*** Records to process ***

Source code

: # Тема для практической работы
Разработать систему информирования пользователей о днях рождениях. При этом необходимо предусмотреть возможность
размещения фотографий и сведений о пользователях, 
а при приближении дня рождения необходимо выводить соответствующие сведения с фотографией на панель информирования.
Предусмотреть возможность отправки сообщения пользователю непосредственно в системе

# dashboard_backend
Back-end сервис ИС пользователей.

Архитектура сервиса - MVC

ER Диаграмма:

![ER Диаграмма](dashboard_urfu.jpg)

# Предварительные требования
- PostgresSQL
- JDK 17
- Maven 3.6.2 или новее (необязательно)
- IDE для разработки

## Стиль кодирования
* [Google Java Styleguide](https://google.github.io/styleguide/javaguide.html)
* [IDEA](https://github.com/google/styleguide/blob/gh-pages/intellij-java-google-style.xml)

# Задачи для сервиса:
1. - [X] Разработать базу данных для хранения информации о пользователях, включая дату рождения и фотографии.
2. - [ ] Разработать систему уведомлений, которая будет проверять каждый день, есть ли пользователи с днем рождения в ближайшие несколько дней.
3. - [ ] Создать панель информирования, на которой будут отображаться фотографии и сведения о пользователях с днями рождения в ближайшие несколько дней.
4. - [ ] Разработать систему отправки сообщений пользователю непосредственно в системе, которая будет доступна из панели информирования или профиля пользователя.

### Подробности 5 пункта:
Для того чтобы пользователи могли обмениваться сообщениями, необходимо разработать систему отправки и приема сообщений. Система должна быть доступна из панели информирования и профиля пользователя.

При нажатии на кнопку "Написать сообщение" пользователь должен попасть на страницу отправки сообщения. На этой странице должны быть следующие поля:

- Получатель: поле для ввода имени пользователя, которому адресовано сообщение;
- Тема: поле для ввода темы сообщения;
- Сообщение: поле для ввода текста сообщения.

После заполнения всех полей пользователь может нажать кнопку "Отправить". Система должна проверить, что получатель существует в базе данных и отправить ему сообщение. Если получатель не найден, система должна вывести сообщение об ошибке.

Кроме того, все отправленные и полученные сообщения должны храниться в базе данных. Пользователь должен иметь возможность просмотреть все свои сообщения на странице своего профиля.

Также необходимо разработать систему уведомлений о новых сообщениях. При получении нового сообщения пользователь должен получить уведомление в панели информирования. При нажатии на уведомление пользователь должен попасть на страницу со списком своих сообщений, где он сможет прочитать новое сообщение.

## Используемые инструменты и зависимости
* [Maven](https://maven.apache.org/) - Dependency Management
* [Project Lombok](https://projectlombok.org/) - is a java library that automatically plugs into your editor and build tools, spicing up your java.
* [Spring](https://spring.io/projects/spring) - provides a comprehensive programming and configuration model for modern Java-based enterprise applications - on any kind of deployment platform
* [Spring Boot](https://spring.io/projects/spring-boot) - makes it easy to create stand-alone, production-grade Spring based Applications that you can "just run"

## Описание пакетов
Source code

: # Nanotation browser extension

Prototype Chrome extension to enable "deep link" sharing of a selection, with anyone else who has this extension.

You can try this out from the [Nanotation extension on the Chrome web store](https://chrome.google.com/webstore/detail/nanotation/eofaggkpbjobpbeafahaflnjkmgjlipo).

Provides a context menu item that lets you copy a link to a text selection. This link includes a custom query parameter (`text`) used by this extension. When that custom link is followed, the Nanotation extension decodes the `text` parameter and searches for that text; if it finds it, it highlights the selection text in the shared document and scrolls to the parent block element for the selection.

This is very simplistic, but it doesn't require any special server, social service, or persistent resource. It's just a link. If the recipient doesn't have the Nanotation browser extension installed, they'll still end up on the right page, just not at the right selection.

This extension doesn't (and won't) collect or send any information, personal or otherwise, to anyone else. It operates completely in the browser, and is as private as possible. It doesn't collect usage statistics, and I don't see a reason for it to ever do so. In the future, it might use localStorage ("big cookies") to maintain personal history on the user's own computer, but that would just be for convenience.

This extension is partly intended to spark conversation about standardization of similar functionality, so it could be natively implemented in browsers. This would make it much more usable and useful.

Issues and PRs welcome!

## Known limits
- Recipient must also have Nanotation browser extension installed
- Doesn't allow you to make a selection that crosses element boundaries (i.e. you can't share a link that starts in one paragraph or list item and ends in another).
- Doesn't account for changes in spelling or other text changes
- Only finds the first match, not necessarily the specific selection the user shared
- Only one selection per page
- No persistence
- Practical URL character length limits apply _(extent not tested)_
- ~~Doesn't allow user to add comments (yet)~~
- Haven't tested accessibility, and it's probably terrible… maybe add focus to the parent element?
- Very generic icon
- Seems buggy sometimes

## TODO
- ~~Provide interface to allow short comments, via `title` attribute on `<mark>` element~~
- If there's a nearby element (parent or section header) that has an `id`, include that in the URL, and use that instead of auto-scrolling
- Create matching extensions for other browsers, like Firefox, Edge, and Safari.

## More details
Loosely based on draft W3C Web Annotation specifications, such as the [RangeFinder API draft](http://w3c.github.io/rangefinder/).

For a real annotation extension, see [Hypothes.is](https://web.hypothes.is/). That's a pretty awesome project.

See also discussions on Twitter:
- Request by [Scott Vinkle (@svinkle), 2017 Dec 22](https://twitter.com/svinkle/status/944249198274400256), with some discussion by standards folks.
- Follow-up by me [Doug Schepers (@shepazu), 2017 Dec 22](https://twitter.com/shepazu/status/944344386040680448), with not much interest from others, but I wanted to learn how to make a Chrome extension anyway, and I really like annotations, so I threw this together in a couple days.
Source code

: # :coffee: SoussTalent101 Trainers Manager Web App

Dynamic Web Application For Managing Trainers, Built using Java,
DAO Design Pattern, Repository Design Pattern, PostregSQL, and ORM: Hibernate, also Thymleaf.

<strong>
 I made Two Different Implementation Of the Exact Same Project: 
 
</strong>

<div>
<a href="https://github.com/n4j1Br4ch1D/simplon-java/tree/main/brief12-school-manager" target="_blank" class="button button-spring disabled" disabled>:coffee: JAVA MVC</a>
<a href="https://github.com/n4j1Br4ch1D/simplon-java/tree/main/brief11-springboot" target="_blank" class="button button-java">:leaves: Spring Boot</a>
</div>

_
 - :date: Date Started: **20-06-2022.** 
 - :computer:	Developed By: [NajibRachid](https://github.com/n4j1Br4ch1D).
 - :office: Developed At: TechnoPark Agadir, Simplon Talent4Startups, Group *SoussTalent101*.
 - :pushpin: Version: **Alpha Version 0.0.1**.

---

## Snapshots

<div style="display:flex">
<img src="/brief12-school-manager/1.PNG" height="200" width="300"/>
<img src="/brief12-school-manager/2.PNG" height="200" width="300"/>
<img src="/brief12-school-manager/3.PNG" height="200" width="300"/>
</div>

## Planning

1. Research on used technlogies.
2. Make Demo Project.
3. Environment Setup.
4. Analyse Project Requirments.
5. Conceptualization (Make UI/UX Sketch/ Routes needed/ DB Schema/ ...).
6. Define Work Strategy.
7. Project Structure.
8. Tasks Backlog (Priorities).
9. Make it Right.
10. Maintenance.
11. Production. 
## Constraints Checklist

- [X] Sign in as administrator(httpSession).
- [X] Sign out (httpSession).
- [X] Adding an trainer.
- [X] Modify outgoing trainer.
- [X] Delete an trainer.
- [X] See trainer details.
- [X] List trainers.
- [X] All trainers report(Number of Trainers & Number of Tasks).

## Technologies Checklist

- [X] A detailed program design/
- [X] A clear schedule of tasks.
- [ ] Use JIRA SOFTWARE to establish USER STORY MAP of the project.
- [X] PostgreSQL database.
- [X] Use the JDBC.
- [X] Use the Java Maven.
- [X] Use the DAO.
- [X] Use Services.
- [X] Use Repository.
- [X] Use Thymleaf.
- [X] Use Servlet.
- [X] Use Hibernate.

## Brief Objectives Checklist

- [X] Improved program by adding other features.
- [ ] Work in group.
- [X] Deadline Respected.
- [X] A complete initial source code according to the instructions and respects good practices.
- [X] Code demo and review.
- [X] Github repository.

***

All lines that include the word "возможность" must be copied from the material above.

Разработать систему информирования пользователей о днях рождениях. При этом необходимо предусмотреть возможность
Предусмотреть возможность отправки сообщения пользователю непосредственно в системе
Кроме того, все отправленные и полученные сообщения должны храниться в базе данных. Пользователь должен иметь возможность просмотреть все свои сообщения на странице своего профиля.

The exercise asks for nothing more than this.